Calendar for clients to veiw availabilty and/or poss schedule own appointments??

Yes, I'm making a lot of money right now. Yes, I have too much on my plate. Which is why I'm in the process of meeting with business advisers and restructuring my business.

When I started, I was thinking I would have a few client's per month, but I am crazy busy. Word has spread and I'm averaging about 2 referrals for every client I see. I can't keep up any more and I need some relief. Until I get all my ducks in a row and can hire an assistant, I need to figure something out now.

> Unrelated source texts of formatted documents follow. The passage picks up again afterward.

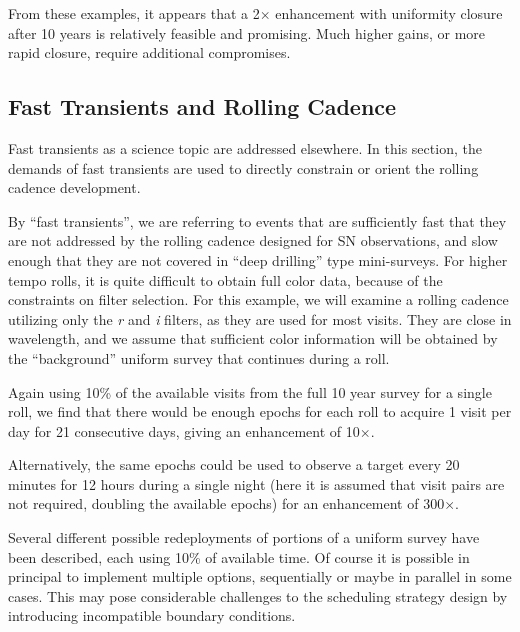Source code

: From these examples, it appears that a 2$\times$ enhancement with uniformity closure after 10 years is relatively feasible and promising.  Much higher gains, or more rapid closure, require additional compromises.


\subsection{ Fast Transients and Rolling Cadence}
\label{sec:rolling:transients}


Fast transients as a science topic are addressed elsewhere. In this section, the demands of fast transients are used to directly constrain or
orient the rolling cadence development.

By ``fast transients'', we are referring to events that are sufficiently fast that they are not addressed by the rolling cadence designed for SN observations, and slow enough that they are not covered in ``deep drilling'' type mini-surveys.  For higher tempo rolls, it is quite difficult to obtain full color data, because of the constraints on filter selection.  For this example, we will examine a rolling cadence utilizing only the {\it r} and {\it i} filters, as they are used for most visits. They are close in wavelength, and we assume that sufficient color information will be obtained by the ``background'' uniform survey that continues during a roll.

Again using 10\% of the available visits from the full 10 year survey for a single roll, we find that there would be enough epochs for each roll to acquire 1 visit per day for 21 consecutive days, giving an enhancement of 10$\times$.

Alternatively, the same epochs could be used to observe a target every 20 minutes for 12 hours during a single night (here it is assumed that visit pairs are not required, doubling the available epochs) for an enhancement of 300$\times$.

Several different possible redeployments of portions of a uniform survey have been described, each using 10\% of available time.  Of course it is possible in principal to implement multiple options, sequentially or maybe in parallel in some cases. This may pose considerable challenges to the scheduling strategy design by introducing incompatible boundary conditions.


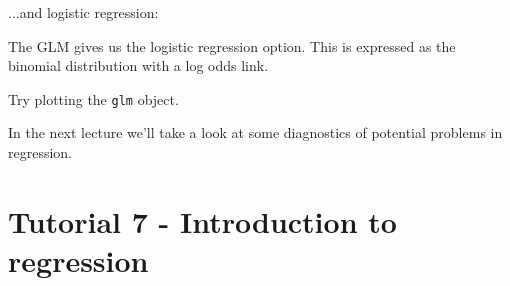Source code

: \documentclass[titlepage]{book}\usepackage{knitr}
\begin{document}
\begin{knitrout}
\color{fgcolor}\begin{kframe}
\begin{alltt}
 \hlkwb{<-}  \hlopt{~}  \hlopt{+}  \hlopt{+}   \hlstd{=} 
    
\end{alltt}
\end{kframe}
\end{knitrout}

...and logistic regression:

The GLM gives us the logistic regression option. This is expressed as the binomial distribution with a log odds link.


\begin{knitrout}
\color{fgcolor}\begin{kframe}
\begin{alltt}
 \hlkwb{<-}  \hlopt{~}  \hlopt{+}  \hlopt{+}  \hlopt{+}  \hlopt{+} 
   \hlstd{=}   
\end{alltt}
\end{kframe}
\end{knitrout}
 Try plotting the \texttt{glm} object.
 
In the next lecture we'll take a look at some diagnostics of potential problems in regression.









\chapter{Tutorial 7 - Introduction to regression}

\author{Brian Williams $<$\href{mailto:bjw649@gmail.com}%
{bjw649@gmail.com}$>$}
\end{document}

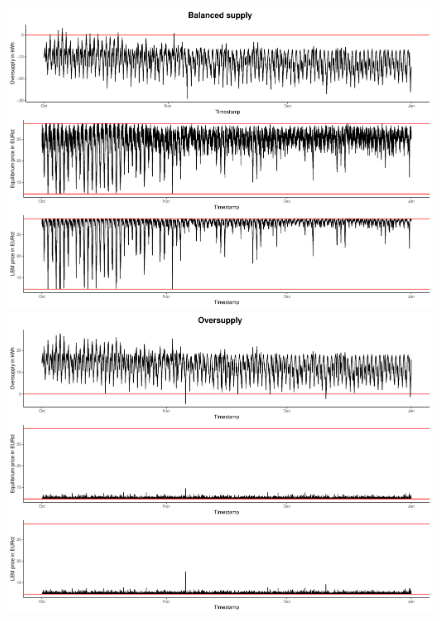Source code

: \begin{figure}[H]
    \centering
    \includegraphics[width=\textwidth-.85cm]{thesis/graphs/marketsimulation/marketoutcome_pred.pdf}\\\vspace{.6cm}
    \includegraphics[width=\textwidth-.85cm]{thesis/graphs/marketsimulation/marketoutcome_pred_oversupply.pdf}
\end{figure}
    
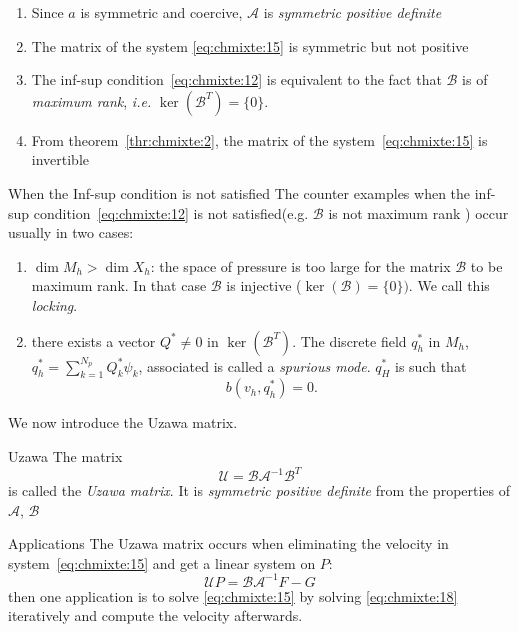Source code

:   \begin{remark}
    \label{rem:2}
    \begin{enumerate}
    \item Since $a$ is symmetric and coercive, $\mathcal{A}$ is \emph{symmetric
       positive definite}
     \item The matrix of the system \eqref{eq:chmixte:15} is symmetric but not positive
     \item The inf-sup condition~\eqref{eq:chmixte:12} is equivalent to the fact that
       $\mathcal{B}$ is of \emph{maximum rank}, \emph{i.e.} $\ker(\mathcal{B}^T)
       = \{0 \}$.
     \item From theorem~\ref{thr:chmixte:2}, the matrix of the system~\eqref{eq:chmixte:15} is
       invertible
    \end{enumerate}
  \end{remark}


  \begin{block}{When the Inf-sup condition is not satisfied}
    The counter examples when the inf-sup condition~\eqref{eq:chmixte:12} is not
    satisfied(e.g. $\mathcal{B}$ is not maximum rank ) occur usually in two
    cases:
    \begin{enumerate}
    \item $\dim {M_h} > \dim {X_h}$: the space of pressure is too large for the
      matrix $\mathcal{B}$ to be maximum rank. In that case $\mathcal{B}$ is
      injective ($\ker(\mathcal{B}) = \{0\})$. We call this \emph{locking}.
    \item there exists a vector $Q^* \neq 0$ in $\ker(\mathcal{B}^T)$. The
      discrete field $q^*_h$ in $M_h$, $q^*_h=\sum_{k=1}^{N_p} Q^*_k \psi_k$,
      associated is called a \emph{spurious mode}. $q^*_H$ is such that
      \begin{equation}
        \label{eq:chmixte:14}
        b(v_h,q^*_h)=0.
      \end{equation}

    \end{enumerate}
  \end{block}

We now introduce the Uzawa matrix.
\begin{block}{Uzawa}
  The matrix
    \begin{equation}
      \label{eq:chmixte:17}
      \mathcal{U} = \mathcal{B} \mathcal{A}^{-1} \mathcal{B}^T
    \end{equation}
    is called the \emph{Uzawa matrix}. It is \emph{symmetric positive definite}
    from the properties of $\mathcal{A}$, $\mathcal{B}$
  \end{block}
  \begin{block}{Applications}
    The Uzawa matrix occurs when eliminating the velocity in
    system~\eqref{eq:chmixte:15} and get a linear system on $P$:
    \begin{equation}
      \label{eq:chmixte:18}
      \mathcal{U} P = \mathcal{B} \mathcal{A}^{-1} F - G
    \end{equation}
    then one application is to solve \eqref{eq:chmixte:15} by solving \eqref{eq:chmixte:18}
    iteratively and compute the velocity afterwards.
  \end{block}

I can do 7 per week. This is easily managed.
I can do 1 wedding per weekend with 2 regular sessions per week.
I can not keep doing what I'm doing because all I do it edit. edit edit edit edit edit edit edit. I stay up until 2 in the morning editing, I wake up early, get the kids to school and then I edit edit edit edit edit... Its insane.
 
I jacked my wedding prices up for this wedding season to help brush some people off, but it really hasn't worked. lol I think I may need to raise my prices even more to help thin out my clients list.
But, again, this is why I've hired business advisers who will help me re-evaluate my business and see what I need to do to have a manageable business.
 
Firstly, good for you. You are surely doing a lot of things right, for your business to be taking off so well. But of course, there are all sorts of growing pains to deal with, and you certainly have to be careful that you don't get burned out.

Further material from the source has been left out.